Encouragingly, the methodology itself seemed to have stood the test of time pretty well as a means to assess the trends in the level of trapping. The BTO will provide further feedback in due course with some suggested tweaks to improve the assessment of the levels of trapping within the SBA. Translating levels of trapping activity into the number of birds actually being caught is difficult. But there seems little doubt that, at the very least, some hundreds of thousands of birds continue to be illegally trapped and I think all were agreed there is much more work to be done.

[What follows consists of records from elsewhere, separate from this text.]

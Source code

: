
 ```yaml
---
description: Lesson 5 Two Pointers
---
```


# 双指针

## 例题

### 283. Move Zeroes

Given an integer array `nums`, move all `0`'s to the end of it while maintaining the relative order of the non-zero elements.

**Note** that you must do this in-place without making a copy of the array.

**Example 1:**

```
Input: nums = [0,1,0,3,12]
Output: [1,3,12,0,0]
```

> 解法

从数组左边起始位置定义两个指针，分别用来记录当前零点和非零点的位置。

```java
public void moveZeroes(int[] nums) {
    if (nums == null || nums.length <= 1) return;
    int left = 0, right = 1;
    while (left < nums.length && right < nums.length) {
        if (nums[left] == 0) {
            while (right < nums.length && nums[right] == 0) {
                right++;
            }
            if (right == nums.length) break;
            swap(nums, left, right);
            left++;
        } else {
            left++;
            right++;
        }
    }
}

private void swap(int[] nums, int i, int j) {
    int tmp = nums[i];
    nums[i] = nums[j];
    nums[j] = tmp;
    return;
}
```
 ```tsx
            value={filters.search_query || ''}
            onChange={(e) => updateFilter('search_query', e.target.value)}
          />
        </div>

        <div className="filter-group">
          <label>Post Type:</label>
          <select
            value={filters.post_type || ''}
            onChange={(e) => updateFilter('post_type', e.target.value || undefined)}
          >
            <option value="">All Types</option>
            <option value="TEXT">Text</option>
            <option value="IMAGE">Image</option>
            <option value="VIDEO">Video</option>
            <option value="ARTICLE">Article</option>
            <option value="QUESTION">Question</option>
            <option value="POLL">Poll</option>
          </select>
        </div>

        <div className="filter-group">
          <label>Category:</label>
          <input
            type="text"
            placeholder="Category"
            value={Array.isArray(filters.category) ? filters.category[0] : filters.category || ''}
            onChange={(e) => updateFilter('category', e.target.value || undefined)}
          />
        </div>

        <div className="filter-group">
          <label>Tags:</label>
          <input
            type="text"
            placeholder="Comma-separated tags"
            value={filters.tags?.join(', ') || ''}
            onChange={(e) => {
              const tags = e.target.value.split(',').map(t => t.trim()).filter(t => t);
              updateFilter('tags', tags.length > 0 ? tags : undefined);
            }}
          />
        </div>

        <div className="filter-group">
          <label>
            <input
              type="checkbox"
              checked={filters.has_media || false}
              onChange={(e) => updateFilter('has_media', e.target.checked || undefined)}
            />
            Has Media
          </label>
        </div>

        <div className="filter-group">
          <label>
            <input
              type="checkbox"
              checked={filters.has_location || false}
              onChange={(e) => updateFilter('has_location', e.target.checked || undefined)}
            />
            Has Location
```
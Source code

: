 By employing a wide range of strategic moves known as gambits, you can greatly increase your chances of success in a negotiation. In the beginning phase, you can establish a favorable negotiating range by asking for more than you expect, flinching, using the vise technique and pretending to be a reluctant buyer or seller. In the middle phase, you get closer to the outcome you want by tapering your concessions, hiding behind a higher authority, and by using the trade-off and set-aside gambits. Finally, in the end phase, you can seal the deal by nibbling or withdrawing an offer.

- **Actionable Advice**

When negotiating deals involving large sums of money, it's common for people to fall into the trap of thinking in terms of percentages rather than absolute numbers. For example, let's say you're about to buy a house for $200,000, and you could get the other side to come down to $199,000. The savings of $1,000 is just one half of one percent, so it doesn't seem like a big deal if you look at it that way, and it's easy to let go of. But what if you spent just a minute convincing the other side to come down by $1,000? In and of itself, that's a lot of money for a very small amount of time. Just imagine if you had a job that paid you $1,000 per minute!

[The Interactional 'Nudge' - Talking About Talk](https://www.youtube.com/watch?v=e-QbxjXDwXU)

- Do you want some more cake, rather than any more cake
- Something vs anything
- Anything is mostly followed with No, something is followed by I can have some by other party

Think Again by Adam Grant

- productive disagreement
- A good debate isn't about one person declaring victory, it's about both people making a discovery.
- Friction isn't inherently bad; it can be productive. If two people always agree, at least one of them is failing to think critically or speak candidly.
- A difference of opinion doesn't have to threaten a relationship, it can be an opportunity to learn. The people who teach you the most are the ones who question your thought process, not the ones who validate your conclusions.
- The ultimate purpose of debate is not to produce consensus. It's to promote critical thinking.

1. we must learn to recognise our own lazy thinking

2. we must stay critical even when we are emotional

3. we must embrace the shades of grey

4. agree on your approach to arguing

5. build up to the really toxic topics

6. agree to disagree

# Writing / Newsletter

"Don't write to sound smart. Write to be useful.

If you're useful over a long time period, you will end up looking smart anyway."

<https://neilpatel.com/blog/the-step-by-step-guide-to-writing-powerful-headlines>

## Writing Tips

Removal of non-native acacia used by the trappers on Cape Pyla
It is hoped acacia clearance like this like will continue within the SBA
Without doubt the most encouraging news was that the MOD was committing significant resources to the removal of some of the acacia. On the Wednesday, I returned with a small party to one of the worst trapping areas on the notorious Cape Pyla. In the heat of the day around a dozen contractors were engaged with heavy duty machinery in removing and chipping a large area of acacia. One of the fieldworkers for BLC, who had been doing the arduous survey work for the last few years, was delighted to see some the most regularly abused trapping rides now being laid bare by the contractors. Now at last the native vegetation would have the chance to recover and the opportunity to illegally trap thousands of migrants would be removed.
Very recently it was announced that the SBA have put forward Cape Pyla as a potential Special Area of Conservation (SAC). I understand there are some wonderful displays of spring flowers. If this is implemented it will provide a further incentive for removal of the non-native acacia. So it is to be hoped the MOD will continue with a determined effort to reduce the opportunities for the trappers and restore the environmental value of this area of the coastline. At the same time, outside the SBA, it appears that an increased political will is desperately needed in the Cypriot Republic to tackle the demand for ambelopoulia. Only then does it seem that millions of migrants will be free to cross this sunny island unmolested.